During charter development, structured discussion about the charter item is done using Template:CharterItem.

2 Syntax Work Items

@@@ update to include discussion resulting in don't-break-it/don't-fix-it about RDF/XML. MAYBE rdf:graph attribute is small enough to still be essentially compatible.

All syntaxes must be (updated if necessary) support the entire RDF model including whatever other changes are made such as named graphs etc.

Alternative: support the full RDF model in Turtle and JSON. Let RDF/XML and RDFa deal with subsets. The reality may be that RDFa for HTML5 is completed before any future RDF model changes are done.

May need a survey of implementers to see if they would be motivated to update code for syntax changes.

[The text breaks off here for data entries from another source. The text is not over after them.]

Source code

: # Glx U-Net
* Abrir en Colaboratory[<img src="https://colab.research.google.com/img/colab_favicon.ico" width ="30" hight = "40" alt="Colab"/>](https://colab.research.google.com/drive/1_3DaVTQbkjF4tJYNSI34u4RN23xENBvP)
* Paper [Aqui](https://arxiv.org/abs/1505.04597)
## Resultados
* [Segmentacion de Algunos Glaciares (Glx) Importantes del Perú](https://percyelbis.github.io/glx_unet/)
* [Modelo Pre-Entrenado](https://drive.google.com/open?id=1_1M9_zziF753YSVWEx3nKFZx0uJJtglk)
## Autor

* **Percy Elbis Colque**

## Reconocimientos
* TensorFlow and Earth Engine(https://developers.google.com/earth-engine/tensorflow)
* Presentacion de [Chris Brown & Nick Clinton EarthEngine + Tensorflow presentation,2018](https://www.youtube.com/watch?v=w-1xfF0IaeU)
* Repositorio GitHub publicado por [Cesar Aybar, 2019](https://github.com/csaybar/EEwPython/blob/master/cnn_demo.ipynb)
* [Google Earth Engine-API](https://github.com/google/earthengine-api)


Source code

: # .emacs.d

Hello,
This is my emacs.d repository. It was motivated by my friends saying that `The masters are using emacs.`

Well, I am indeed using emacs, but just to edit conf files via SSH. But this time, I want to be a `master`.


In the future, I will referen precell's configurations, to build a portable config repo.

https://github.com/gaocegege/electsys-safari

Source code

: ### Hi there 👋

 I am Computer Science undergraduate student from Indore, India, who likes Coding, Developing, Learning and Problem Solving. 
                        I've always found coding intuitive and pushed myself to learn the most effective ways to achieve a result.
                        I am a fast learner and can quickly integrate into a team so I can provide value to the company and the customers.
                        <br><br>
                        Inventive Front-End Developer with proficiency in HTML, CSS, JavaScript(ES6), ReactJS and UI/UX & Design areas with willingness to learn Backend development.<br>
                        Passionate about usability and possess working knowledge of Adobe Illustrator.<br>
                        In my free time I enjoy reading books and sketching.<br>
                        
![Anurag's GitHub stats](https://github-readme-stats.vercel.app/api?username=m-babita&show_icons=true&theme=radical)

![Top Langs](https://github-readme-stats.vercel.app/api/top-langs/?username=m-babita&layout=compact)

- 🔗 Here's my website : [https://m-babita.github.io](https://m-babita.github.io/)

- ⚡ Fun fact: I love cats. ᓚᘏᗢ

Break existing syntaxes with caution:

  • Do not want to break RDF/XML but if there are changes, might as well break it good removing all weakly deprecated parts and change media type, file name extension. Which amounts to making a new XML syntax.
  • Reluctant to break existing Turtle-RDF but it is not a W3C REC yet, so there is some wiggle room. If Turtle needs named graphs, maybe it should be a different mime type for the same grammar / spec / format.

(Breaking means adding new features that are incompatible and cause existing code to fail. )

2.1 Namespace and Profiles Management

Guidance on techniques for managing collections of namespaces, such as profiles/context in RDFa 1.1 (but may be apply to other syntax). This may be uses in new syntaxes (below) and added to existing syntaxes, if it can be done maintaining backward compatability

The concept is a syntax document or a protocol header that points to a separate profile document that contains a set of short prefix / URIs pair that are used to abbreviate long uris.

Should include consideration of adding profiles to remove the need for a bunch of namespaces - see Twitter annotations and Facebook open graph. Make it friendlier at the top of the document to avoid scaring user.

All use of profiles / namespace management must be the same pattern across syntaxes.


Why do this work now?
  • Author convienience and removing confusing boilerplate.
  • Reducing file size.
  • Don't repeat yourself - reduction of errors.
  • Encodes and encourages best practice and reuse in schema and vocabulary choices.
Reasons to not do this now
  • Requires changing existing parsers and standards if adding to an existing format.
Proposals

See RDFa 1.1 draft.

Likely Technical Issues
  • Expecting this to be applied to JSON and RDFa.
  • If it was applied to Turtle, this would only be worth doing if something else broke the syntax (such as new data formats).
  • Not expsecting this to apply to RDF/XML.
People Interested in Doing The Work

-


2.2 Turtle

Decide the syntax stack of how Turtle themed languages fit together (N-Triples, any future N-Quads, Turtle, maybe N3) including how the media types work.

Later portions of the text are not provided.